ACTIVITY →
Copy out each line of the listing below that contains the word "assets".

○ ○ ○ ○ ○ ○ ○

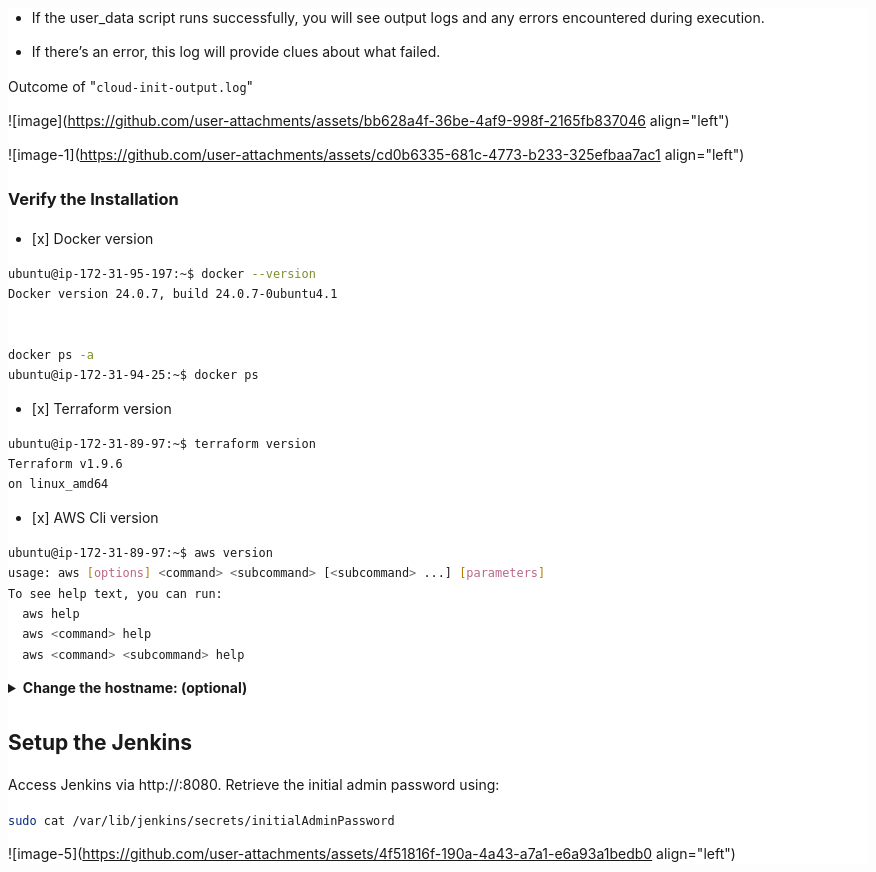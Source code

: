 * If the user\_data script runs successfully, you will see output logs and any errors encountered during execution.
    
* If there’s an error, this log will provide clues about what failed.
    

Outcome of "`cloud-init-output.log`"

![image](https://github.com/user-attachments/assets/bb628a4f-36be-4af9-998f-2165fb837046 align="left")

![image-1](https://github.com/user-attachments/assets/cd0b6335-681c-4773-b233-325efbaa7ac1 align="left")

### Verify the Installation

* \[x\] Docker version
    

```bash
ubuntu@ip-172-31-95-197:~$ docker --version
Docker version 24.0.7, build 24.0.7-0ubuntu4.1


docker ps -a
ubuntu@ip-172-31-94-25:~$ docker ps
```

* \[x\] Terraform version
    

```bash
ubuntu@ip-172-31-89-97:~$ terraform version
Terraform v1.9.6
on linux_amd64
```

* \[x\] AWS Cli version
    

```bash
ubuntu@ip-172-31-89-97:~$ aws version
usage: aws [options] <command> <subcommand> [<subcommand> ...] [parameters]
To see help text, you can run:
  aws help
  aws <command> help
  aws <command> <subcommand> help
```

<details><summary><b><span>Change the hostname: (optional)</span></b></summary></details>

## Setup the Jenkins

Access Jenkins via http://:8080. Retrieve the initial admin password using:

```bash
sudo cat /var/lib/jenkins/secrets/initialAdminPassword
```

![image-5](https://github.com/user-attachments/assets/4f51816f-190a-4a43-a7a1-e6a93a1bedb0 align="left")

○ ○ ○ ○ ○ ○ ○

PROBLEM SOLUTION →
![image](https://github.com/user-attachments/assets/bb628a4f-36be-4af9-998f-2165fb837046 align="left")
![image-1](https://github.com/user-attachments/assets/cd0b6335-681c-4773-b233-325efbaa7ac1 align="left")
![image-5](https://github.com/user-attachments/assets/4f51816f-190a-4a43-a7a1-e6a93a1bedb0 align="left")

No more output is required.